→ **Instructions to follow**: Your transcription must include every record word for word and no pictures.

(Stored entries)
┌────────

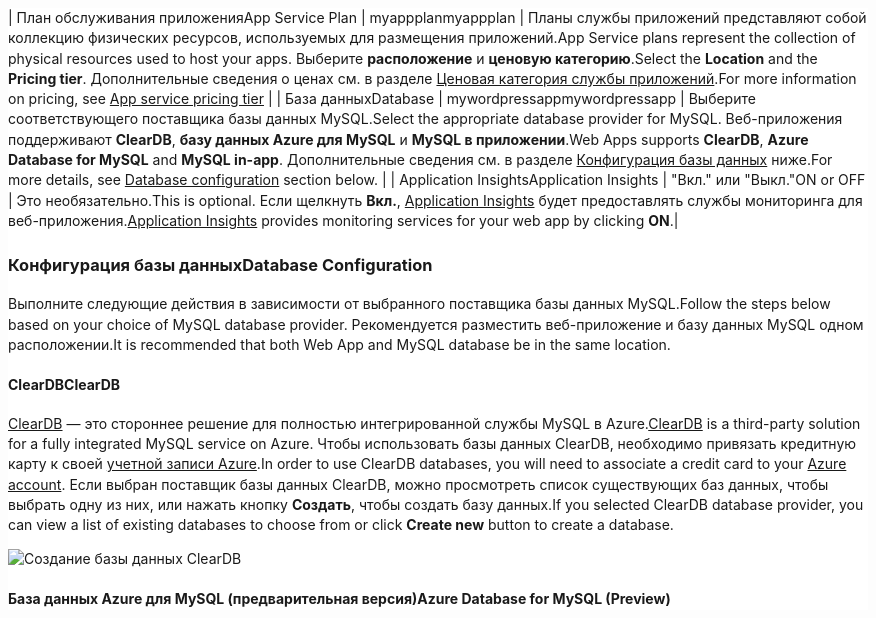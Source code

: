 | <span data-ttu-id="9ed1f-135">План обслуживания приложения</span><span class="sxs-lookup"><span data-stu-id="9ed1f-135">App Service Plan</span></span> | <span data-ttu-id="9ed1f-136">myappplan</span><span class="sxs-lookup"><span data-stu-id="9ed1f-136">myappplan</span></span>          | <span data-ttu-id="9ed1f-137">Планы службы приложений представляют собой коллекцию физических ресурсов, используемых для размещения приложений.</span><span class="sxs-lookup"><span data-stu-id="9ed1f-137">App Service plans represent the collection of physical resources used to host your apps.</span></span> <span data-ttu-id="9ed1f-138">Выберите **расположение** и **ценовую категорию**.</span><span class="sxs-lookup"><span data-stu-id="9ed1f-138">Select the **Location** and the **Pricing tier**.</span></span> <span data-ttu-id="9ed1f-139">Дополнительные сведения о ценах см. в разделе [Ценовая категория службы приложений](https://azure.microsoft.com/pricing/details/app-service/).</span><span class="sxs-lookup"><span data-stu-id="9ed1f-139">For more information on pricing, see [App service pricing tier](https://azure.microsoft.com/pricing/details/app-service/)</span></span> |
| <span data-ttu-id="9ed1f-140">База данных</span><span class="sxs-lookup"><span data-stu-id="9ed1f-140">Database</span></span>      | <span data-ttu-id="9ed1f-141">mywordpressapp</span><span class="sxs-lookup"><span data-stu-id="9ed1f-141">mywordpressapp</span></span>          | <span data-ttu-id="9ed1f-142">Выберите соответствующего поставщика базы данных MySQL.</span><span class="sxs-lookup"><span data-stu-id="9ed1f-142">Select the appropriate database provider for MySQL.</span></span> <span data-ttu-id="9ed1f-143">Веб-приложения поддерживают **ClearDB**, **базу данных Azure для MySQL** и **MySQL в приложении**.</span><span class="sxs-lookup"><span data-stu-id="9ed1f-143">Web Apps supports **ClearDB**, **Azure Database for MySQL** and **MySQL in-app**.</span></span> <span data-ttu-id="9ed1f-144">Дополнительные сведения см. в разделе [Конфигурация базы данных](#database-config) ниже.</span><span class="sxs-lookup"><span data-stu-id="9ed1f-144">For more details, see [Database configuration](#database-config) section below.</span></span> |
| <span data-ttu-id="9ed1f-145">Application Insights</span><span class="sxs-lookup"><span data-stu-id="9ed1f-145">Application Insights</span></span> | <span data-ttu-id="9ed1f-146">"Вкл." или "Выкл."</span><span class="sxs-lookup"><span data-stu-id="9ed1f-146">ON or OFF</span></span>          | <span data-ttu-id="9ed1f-147">Это необязательно.</span><span class="sxs-lookup"><span data-stu-id="9ed1f-147">This is optional.</span></span> <span data-ttu-id="9ed1f-148">Если щелкнуть **Вкл.**, [Application Insights](https://azure.microsoft.com/en-us/services/application-insights/) будет предоставлять службы мониторинга для веб-приложения.</span><span class="sxs-lookup"><span data-stu-id="9ed1f-148">[Application Insights](https://azure.microsoft.com/en-us/services/application-insights/) provides monitoring services for your web app by clicking **ON**.</span></span>|

<a name="database-config"></a>

### <a name="database-configuration"></a><span data-ttu-id="9ed1f-149">Конфигурация базы данных</span><span class="sxs-lookup"><span data-stu-id="9ed1f-149">Database Configuration</span></span>
<span data-ttu-id="9ed1f-150">Выполните следующие действия в зависимости от выбранного поставщика базы данных MySQL.</span><span class="sxs-lookup"><span data-stu-id="9ed1f-150">Follow the steps below based on your choice of MySQL database provider.</span></span>  <span data-ttu-id="9ed1f-151">Рекомендуется разместить веб-приложение и базу данных MySQL одном расположении.</span><span class="sxs-lookup"><span data-stu-id="9ed1f-151">It is recommended that both Web App and MySQL database be in the same location.</span></span>

#### <a name="cleardb"></a><span data-ttu-id="9ed1f-152">ClearDB</span><span class="sxs-lookup"><span data-stu-id="9ed1f-152">ClearDB</span></span> 
<span data-ttu-id="9ed1f-153">[ClearDB](https://azuremarketplace.microsoft.com/en-us/marketplace/apps/SuccessBricksInc.ClearDBMySQLDatabase?tab=Overview) — это стороннее решение для полностью интегрированной службы MySQL в Azure.</span><span class="sxs-lookup"><span data-stu-id="9ed1f-153">[ClearDB](https://azuremarketplace.microsoft.com/en-us/marketplace/apps/SuccessBricksInc.ClearDBMySQLDatabase?tab=Overview) is a third-party solution for a fully integrated MySQL service on Azure.</span></span> <span data-ttu-id="9ed1f-154">Чтобы использовать базы данных ClearDB, необходимо привязать кредитную карту к своей [учетной записи Azure](http://account.windowsazure.com/subscriptions).</span><span class="sxs-lookup"><span data-stu-id="9ed1f-154">In order to use ClearDB databases, you will need to associate a credit card to your [Azure account](http://account.windowsazure.com/subscriptions).</span></span> <span data-ttu-id="9ed1f-155">Если выбран поставщик базы данных ClearDB, можно просмотреть список существующих баз данных, чтобы выбрать одну из них, или нажать кнопку **Создать**, чтобы создать базу данных.</span><span class="sxs-lookup"><span data-stu-id="9ed1f-155">If you selected ClearDB database provider, you can view a list of existing databases to choose from or click **Create new** button to create a database.</span></span>

![Создание базы данных ClearDB](./media/app-service-web-create-web-app-from-marketplace/mysqldbcreate.png)

#### <a name="azure-database-for-mysql-preview"></a><span data-ttu-id="9ed1f-157">База данных Azure для MySQL (предварительная версия)</span><span class="sxs-lookup"><span data-stu-id="9ed1f-157">Azure Database for MySQL (Preview)</span></span>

└────────

→ **Task solution**:
Source code

: | <span data-ttu-id="9ed1f-135">План обслуживания приложения</span><span class="sxs-lookup"><span data-stu-id="9ed1f-135">App Service Plan</span></span> | <span data-ttu-id="9ed1f-136">myappplan</span><span class="sxs-lookup"><span data-stu-id="9ed1f-136">myappplan</span></span>          | <span data-ttu-id="9ed1f-137">Планы службы приложений представляют собой коллекцию физических ресурсов, используемых для размещения приложений.</span><span class="sxs-lookup"><span data-stu-id="9ed1f-137">App Service plans represent the collection of physical resources used to host your apps.</span></span> <span data-ttu-id="9ed1f-138">Выберите **расположение** и **ценовую категорию**.</span><span class="sxs-lookup"><span data-stu-id="9ed1f-138">Select the **Location** and the **Pricing tier**.</span></span> <span data-ttu-id="9ed1f-139">Дополнительные сведения о ценах см. в разделе [Ценовая категория службы приложений](https://azure.microsoft.com/pricing/details/app-service/).</span><span class="sxs-lookup"><span data-stu-id="9ed1f-139">For more information on pricing, see [App service pricing tier](https://azure.microsoft.com/pricing/details/app-service/)</span></span> |
| <span data-ttu-id="9ed1f-140">База данных</span><span class="sxs-lookup"><span data-stu-id="9ed1f-140">Database</span></span>      | <span data-ttu-id="9ed1f-141">mywordpressapp</span><span class="sxs-lookup"><span data-stu-id="9ed1f-141">mywordpressapp</span></span>          | <span data-ttu-id="9ed1f-142">Выберите соответствующего поставщика базы данных MySQL.</span><span class="sxs-lookup"><span data-stu-id="9ed1f-142">Select the appropriate database provider for MySQL.</span></span> <span data-ttu-id="9ed1f-143">Веб-приложения поддерживают **ClearDB**, **базу данных Azure для MySQL** и **MySQL в приложении**.</span><span class="sxs-lookup"><span data-stu-id="9ed1f-143">Web Apps supports **ClearDB**, **Azure Database for MySQL** and **MySQL in-app**.</span></span> <span data-ttu-id="9ed1f-144">Дополнительные сведения см. в разделе [Конфигурация базы данных](#database-config) ниже.</span><span class="sxs-lookup"><span data-stu-id="9ed1f-144">For more details, see [Database configuration](#database-config) section below.</span></span> |
| <span data-ttu-id="9ed1f-145">Application Insights</span><span class="sxs-lookup"><span data-stu-id="9ed1f-145">Application Insights</span></span> | <span data-ttu-id="9ed1f-146">"Вкл." или "Выкл."</span><span class="sxs-lookup"><span data-stu-id="9ed1f-146">ON or OFF</span></span>          | <span data-ttu-id="9ed1f-147">Это необязательно.</span><span class="sxs-lookup"><span data-stu-id="9ed1f-147">This is optional.</span></span> <span data-ttu-id="9ed1f-148">Если щелкнуть **Вкл.**, [Application Insights](https://azure.microsoft.com/en-us/services/application-insights/) будет предоставлять службы мониторинга для веб-приложения.</span><span class="sxs-lookup"><span data-stu-id="9ed1f-148">[Application Insights](https://azure.microsoft.com/en-us/services/application-insights/) provides monitoring services for your web app by clicking **ON**.</span></span>|

<a name="database-config"></a>

### <a name="database-configuration"></a><span data-ttu-id="9ed1f-149">Конфигурация базы данных</span><span class="sxs-lookup"><span data-stu-id="9ed1f-149">Database Configuration</span></span>
<span data-ttu-id="9ed1f-150">Выполните следующие действия в зависимости от выбранного поставщика базы данных MySQL.</span><span class="sxs-lookup"><span data-stu-id="9ed1f-150">Follow the steps below based on your choice of MySQL database provider.</span></span>  <span data-ttu-id="9ed1f-151">Рекомендуется разместить веб-приложение и базу данных MySQL одном расположении.</span><span class="sxs-lookup"><span data-stu-id="9ed1f-151">It is recommended that both Web App and MySQL database be in the same location.</span></span>

#### <a name="cleardb"></a><span data-ttu-id="9ed1f-152">ClearDB</span><span class="sxs-lookup"><span data-stu-id="9ed1f-152">ClearDB</span></span> 
<span data-ttu-id="9ed1f-153">[ClearDB](https://azuremarketplace.microsoft.com/en-us/marketplace/apps/SuccessBricksInc.ClearDBMySQLDatabase?tab=Overview) — это стороннее решение для полностью интегрированной службы MySQL в Azure.</span><span class="sxs-lookup"><span data-stu-id="9ed1f-153">[ClearDB](https://azuremarketplace.microsoft.com/en-us/marketplace/apps/SuccessBricksInc.ClearDBMySQLDatabase?tab=Overview) is a third-party solution for a fully integrated MySQL service on Azure.</span></span> <span data-ttu-id="9ed1f-154">Чтобы использовать базы данных ClearDB, необходимо привязать кредитную карту к своей [учетной записи Azure](http://account.windowsazure.com/subscriptions).</span><span class="sxs-lookup"><span data-stu-id="9ed1f-154">In order to use ClearDB databases, you will need to associate a credit card to your [Azure account](http://account.windowsazure.com/subscriptions).</span></span> <span data-ttu-id="9ed1f-155">Если выбран поставщик базы данных ClearDB, можно просмотреть список существующих баз данных, чтобы выбрать одну из них, или нажать кнопку **Создать**, чтобы создать базу данных.</span><span class="sxs-lookup"><span data-stu-id="9ed1f-155">If you selected ClearDB database provider, you can view a list of existing databases to choose from or click **Create new** button to create a database.</span></span>

![Создание базы данных ClearDB](./media/app-service-web-create-web-app-from-marketplace/mysqldbcreate.png)

#### <a name="azure-database-for-mysql-preview"></a><span data-ttu-id="9ed1f-157">База данных Azure для MySQL (предварительная версия)</span><span class="sxs-lookup"><span data-stu-id="9ed1f-157">Azure Database for MySQL (Preview)</span></span>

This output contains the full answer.